→ Assigned task
Every record that follows should be written out word for word; the pictures stay out.
++++++++
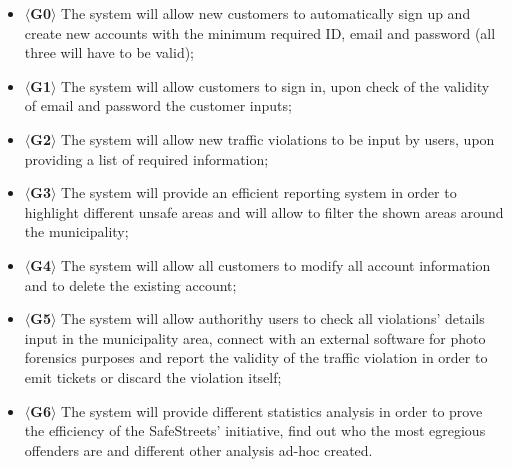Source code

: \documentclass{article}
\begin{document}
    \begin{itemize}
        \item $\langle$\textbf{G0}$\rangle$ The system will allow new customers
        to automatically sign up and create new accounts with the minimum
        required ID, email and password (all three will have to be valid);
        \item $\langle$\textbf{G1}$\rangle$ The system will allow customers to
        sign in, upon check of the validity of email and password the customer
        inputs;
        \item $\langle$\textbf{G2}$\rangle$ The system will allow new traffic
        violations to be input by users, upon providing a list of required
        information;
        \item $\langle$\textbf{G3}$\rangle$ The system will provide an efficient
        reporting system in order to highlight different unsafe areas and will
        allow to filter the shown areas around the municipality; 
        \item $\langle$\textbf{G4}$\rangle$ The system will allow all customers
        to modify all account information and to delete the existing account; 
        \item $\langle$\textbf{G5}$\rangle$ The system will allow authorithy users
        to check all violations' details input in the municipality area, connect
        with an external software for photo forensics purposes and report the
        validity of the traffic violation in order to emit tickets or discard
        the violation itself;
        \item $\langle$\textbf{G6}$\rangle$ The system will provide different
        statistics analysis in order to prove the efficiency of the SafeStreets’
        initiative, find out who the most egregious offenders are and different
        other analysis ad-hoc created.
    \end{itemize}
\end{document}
++++++++
→ Answer to the exercise
Source code

: \documentclass{article}
\begin{document}
    \begin{itemize}
        \item $\langle$\textbf{G0}$\rangle$ The system will allow new customers
        to automatically sign up and create new accounts with the minimum
        required ID, email and password (all three will have to be valid);
        \item $\langle$\textbf{G1}$\rangle$ The system will allow customers to
        sign in, upon check of the validity of email and password the customer
        inputs;
        \item $\langle$\textbf{G2}$\rangle$ The system will allow new traffic
        violations to be input by users, upon providing a list of required
        information;
        \item $\langle$\textbf{G3}$\rangle$ The system will provide an efficient
        reporting system in order to highlight different unsafe areas and will
        allow to filter the shown areas around the municipality; 
        \item $\langle$\textbf{G4}$\rangle$ The system will allow all customers
        to modify all account information and to delete the existing account; 
        \item $\langle$\textbf{G5}$\rangle$ The system will allow authorithy users
        to check all violations' details input in the municipality area, connect
        with an external software for photo forensics purposes and report the
        validity of the traffic violation in order to emit tickets or discard
        the violation itself;
        \item $\langle$\textbf{G6}$\rangle$ The system will provide different
        statistics analysis in order to prove the efficiency of the SafeStreets’
        initiative, find out who the most egregious offenders are and different
        other analysis ad-hoc created.
    \end{itemize}
\end{document}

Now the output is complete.